Valar and other startups are backed by prominent tech investors; some sued the NRC seeking to shift regulatory authority to states. That suit and settlement negotiations coincided with personnel changes at the agency, and a career lawyer who worked on the case quietly left the NRC. Regulatory rewrites underway include thousands of pages on safety, emergency preparedness, and licensing procedures, with drafts reportedly proposing steep cuts to inspection times and other rollback measures. Lawyers from the White House’s Executive Office have been reported in rulemaking meetings, raising questions about agency independence even as the White House denies dispatching lawyers to work on rulemaking.
A major technical controversy centers on proposals to raise legal limits on public radiation exposure and to abandon the ALARA principle (As Low As Reasonably Achievable), which aims to keep exposures well below thresholds. DOE memos argue that relaxing dose limits and reducing shielding could cut reactor costs by roughly $1–2 million each, or about 5% of some project budgets; one internal discussion reportedly considered a fivefold increase in allowable public exposure and framed dose changes as a ‘business case.’ Experts warn such moves could put U.S. standards out of step with international practice.
An Idaho National Laboratory report cited in DOE documents was produced with the assistance of an AI tool, and radiation experts have criticized the science and interpretation used to justify the proposed changes. The DOE has been accused of sidelining internal health experts and reducing outside expert input.
Secretary of Energy Chris Wright, who stepped down from the board of Oklo when confirmed, has publicly emphasized speed: ‘We are moving as quickly as we can to permit, build and enable the rapid construction of as much nuke capacity as possible.’ Symbolic episodes have included a military airlift that transported Valar’s untested reactor and public postings by Cohen from the cargo bay. Cohen has argued regulators should not be barriers to industry and has likened the effort to early, failure-prone eras of commercial space development; he also opposed proposed industry trust funds for workplace accidents.

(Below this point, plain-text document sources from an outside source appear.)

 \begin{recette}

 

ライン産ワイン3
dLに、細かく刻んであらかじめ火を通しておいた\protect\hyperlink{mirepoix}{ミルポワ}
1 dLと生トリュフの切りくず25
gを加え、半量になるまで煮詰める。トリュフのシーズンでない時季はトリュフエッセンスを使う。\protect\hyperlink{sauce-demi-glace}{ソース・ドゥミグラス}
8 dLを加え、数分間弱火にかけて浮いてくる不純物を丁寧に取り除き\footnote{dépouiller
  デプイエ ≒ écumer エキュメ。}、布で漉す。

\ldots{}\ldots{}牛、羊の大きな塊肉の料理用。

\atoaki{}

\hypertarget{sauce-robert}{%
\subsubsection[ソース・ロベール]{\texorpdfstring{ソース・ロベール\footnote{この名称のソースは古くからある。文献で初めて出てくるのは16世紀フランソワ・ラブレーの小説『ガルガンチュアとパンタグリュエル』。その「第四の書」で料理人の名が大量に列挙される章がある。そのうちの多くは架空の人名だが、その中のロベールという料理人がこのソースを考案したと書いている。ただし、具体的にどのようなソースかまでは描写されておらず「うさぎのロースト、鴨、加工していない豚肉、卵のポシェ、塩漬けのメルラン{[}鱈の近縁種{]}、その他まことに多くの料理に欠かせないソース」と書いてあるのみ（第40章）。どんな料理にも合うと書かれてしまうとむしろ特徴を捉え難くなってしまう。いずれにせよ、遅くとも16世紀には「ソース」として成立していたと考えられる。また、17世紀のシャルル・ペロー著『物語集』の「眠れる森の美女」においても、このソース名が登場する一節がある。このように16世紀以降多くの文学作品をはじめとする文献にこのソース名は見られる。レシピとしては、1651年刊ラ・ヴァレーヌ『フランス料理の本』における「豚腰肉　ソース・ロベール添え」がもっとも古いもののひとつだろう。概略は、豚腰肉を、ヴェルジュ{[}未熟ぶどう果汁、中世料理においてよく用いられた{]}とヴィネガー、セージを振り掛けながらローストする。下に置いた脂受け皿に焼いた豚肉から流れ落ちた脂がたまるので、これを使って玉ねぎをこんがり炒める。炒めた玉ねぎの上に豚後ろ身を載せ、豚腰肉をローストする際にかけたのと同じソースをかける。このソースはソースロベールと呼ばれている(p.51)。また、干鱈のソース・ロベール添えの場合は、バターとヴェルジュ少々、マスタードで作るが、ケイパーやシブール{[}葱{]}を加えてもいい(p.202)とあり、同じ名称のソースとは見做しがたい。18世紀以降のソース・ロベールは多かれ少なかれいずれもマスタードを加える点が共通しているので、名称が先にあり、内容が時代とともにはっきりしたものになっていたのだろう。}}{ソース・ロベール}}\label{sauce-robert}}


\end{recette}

Alarmed voices include former NRC chair Allison Macfarlane, who said the regulator ‘is no longer an independent regulator,’ and former DOE official Kathryn Huff, who warned regulatory capture has been linked to past disasters. Some pro-nuclear groups that favor faster timelines nonetheless stress that preserving NRC independence is essential for public trust.
Supporters counter that the NRC’s rules were written for large light-water reactors and are ill-suited to modern small modular and advanced designs; they argue sensors, modeling and controls justify modernized rules and faster licensing. DOE and White House spokespeople say they are prioritizing safety while removing unnecessary bureaucracy.
As rule changes proceed, final authority rests with the NRC’s five commissioners, three of whom are Republican appointees. Two Democratic commissioners have warned they could be fired if they oppose the agenda. Career lawyers’ recent withdrawal from an Atomic Safety and Licensing Board hearing underscored internal strain.
The convergence of Silicon Valley capital and political influence on an industry with high public-safety stakes has raised a central question: will the U.S. accelerate advanced reactors while preserving the protective regulatory culture that has helped prevent major nuclear incidents, or will deregulatory pressure and political appointments erode safeguards in ways critics fear could repeat past failures?